In the first case yes - you're altering the collection's contents via iterator2, while iterator1 is not aware about the changes. In the second case HashSet/HashMap don't allow removing elements while iterating through them.
You can add removed elements to another collection, and removeAll them after an iteration. E.g.
List toRemove = new ArrayList();
for (Object next : collection) {
if (someCondition) toRemove.add(next);
}
collection.removeAll(toRemove);
I hope it helps.
P.S. more details on how to remove elements from list, concerning algorithm complexity you can read here Removing ArrayList object issue
From the API docs:
The iterators returned by this class's iterator and listIterator
methods are fail-fast: if the list is structurally modified at any
time after the iterator is created, in any way except through the
Iterator's own remove or add methods, the iterator will throw a
ConcurrentModificationException.
You are getting CME because the list is modified by second iterator and first iterator is not aware of that change. When next time it tries to access the list, it is already modified. And hence it throws the exception.

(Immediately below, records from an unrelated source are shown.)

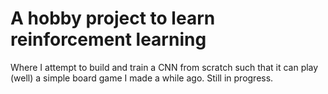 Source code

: # A hobby project to learn reinforcement learning
Where I attempt to build and train a CNN from scratch such that it can play (well) a simple board game I made a while ago. Still in progress.
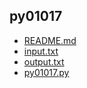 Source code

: 
## py01017

- [README.md](README.md)
- [input.txt](input.txt)
- [output.txt](output.txt)
- [py01017.py](py01017.py)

Please use only one iterator to modify list at a time.
Yes. You can think of it this way: when you create an iterator it gets the list's current "modification count". When an iterator removes an element from the list, it checks the modification count to see if it is what it expects, and if all is okay, it removes the element and updates the modification count on both the iterator and the list. The other iterator will still have the old modification count and see the new value and throw the CME.

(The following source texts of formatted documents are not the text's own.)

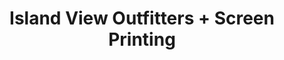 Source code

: ---
title: "Island View Outfitters + Screen Printing"
url: /isla-vista/island-view-outfitters-screen-printing/
shop: clothes
--- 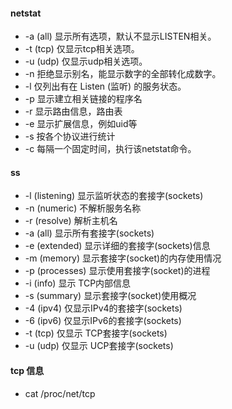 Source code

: #### netstat
* -a (all) 显示所有选项，默认不显示LISTEN相关。
* -t (tcp) 仅显示tcp相关选项。
* -u (udp) 仅显示udp相关选项。
* -n 拒绝显示别名，能显示数字的全部转化成数字。
* -l 仅列出有在 Listen (监听) 的服务状态。
* -p 显示建立相关链接的程序名
* -r 显示路由信息，路由表
* -e 显示扩展信息，例如uid等
* -s 按各个协议进行统计
* -c 每隔一个固定时间，执行该netstat命令。

#### ss
* -l (listening) 显示监听状态的套接字(sockets)
* -n (numeric) 不解析服务名称
* -r (resolve) 解析主机名
* -a (all) 显示所有套接字(sockets)
* -e (extended) 显示详细的套接字(sockets)信息
* -m (memory) 显示套接字(socket)的内存使用情况
* -p (processes) 显示使用套接字(socket)的进程
* -i (info) 显示 TCP内部信息
* -s (summary) 显示套接字(socket)使用概况
* -4 (ipv4) 仅显示IPv4的套接字(sockets)
* -6 (ipv6) 仅显示IPv6的套接字(sockets)
* -t (tcp) 仅显示 TCP套接字(sockets)
* -u (udp) 仅显示 UCP套接字(sockets)

#### tcp 信息
* cat /proc/net/tcp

The hashset based way is the right solution in most cases. It will perform much better--two O(n) passes is usually better than O(n^2) as the nested iteration solution would produce (if it worked).
The reason why you get CME was explained by others, here is possible way you can use to remove dups
Use a List toRemove to record element at the first time iterator stumble into it, afterwards when meet again with the recorded element, remove it using iterator.remove()

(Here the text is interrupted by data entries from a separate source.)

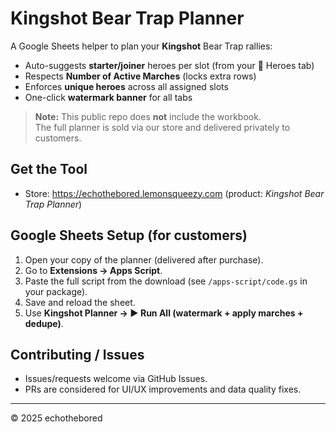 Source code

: # Kingshot Bear Trap Planner

A Google Sheets helper to plan your **Kingshot** Bear Trap rallies:

- Auto-suggests **starter/joiner** heroes per slot (from your 🦸 Heroes tab)
- Respects **Number of Active Marches** (locks extra rows)
- Enforces **unique heroes** across all assigned slots
- One-click **watermark banner** for all tabs

> **Note:** This public repo does **not** include the workbook.  
> The full planner is sold via our store and delivered privately to customers.

## Get the Tool
- Store: https://echothebored.lemonsqueezy.com (product: *Kingshot Bear Trap Planner*)

## Google Sheets Setup (for customers)
1. Open your copy of the planner (delivered after purchase).
2. Go to **Extensions → Apps Script**.
3. Paste the full script from the download (see `/apps-script/code.gs` in your package).
4. Save and reload the sheet.
5. Use **Kingshot Planner → ▶ Run All (watermark + apply marches + dedupe)**.

## Contributing / Issues
- Issues/requests welcome via GitHub Issues.
- PRs are considered for UI/UX improvements and data quality fixes.

---
© 2025 echothebored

private void removeDups(List list) {
List toRemove = new ArrayList();
for(Iterator it = list.iterator(); it.hasNext();) {
Object next = it.next();
if(!toRemove.contains(next)) {
toRemove.add(next);
} else {
it.remove();
}
}
toremove.clear();
}
Yes, you can fix this without using extra space.
The problem comes from executing these two lines, one after another.
itr1.remove();
itr2.hasNext();
You can use two iterators over the same list at the same time. If you are careful.
But once one of those iterators has modified the list (as it happens with itr1.remove() ) you can no longer use the other iterator (so you can't call itr2.hasNext()).
The solution is to put a break after itr1.remove(). And to update count1 :
public static void RemoveWithoutBuffer(LinkedList l) {
ListIterator itr1 = l.listIterator();
int count1 = 0;
int count2 = 0;
while (itr1.hasNext()) {
Object next = itr1.next();
count1++;
count2 = 0;
ListIterator itr2 = l.listIterator();
while (itr2.hasNext()) {
count2++;
if (count2 == count1)
break;
if (itr2.next() == next){
itr1.remove();
--count1;
break;
}
}
}
}
A more elegant solution would be to compare with elements after the current one rather than elements before the current one :
public static void RemoveWithoutBuffer(LinkedList l) {
ListIterator itr1 = l.listIterator();
while (itr1.hasNext()) {
Object next = itr1.next();
ListIterator itr2 = l.listIterator( itr1.nextIndex() );
while (itr2.hasNext()) {
if (itr2.next() == next) {
itr1.remove();
break;
}
}
}
}
These are not the best solutions in terms of computational complexity. If memory space is not an issue the hashset solution is a better one regarding computational complexity.
But the question is about concurrent mofication through iterators and not about complexity optimization.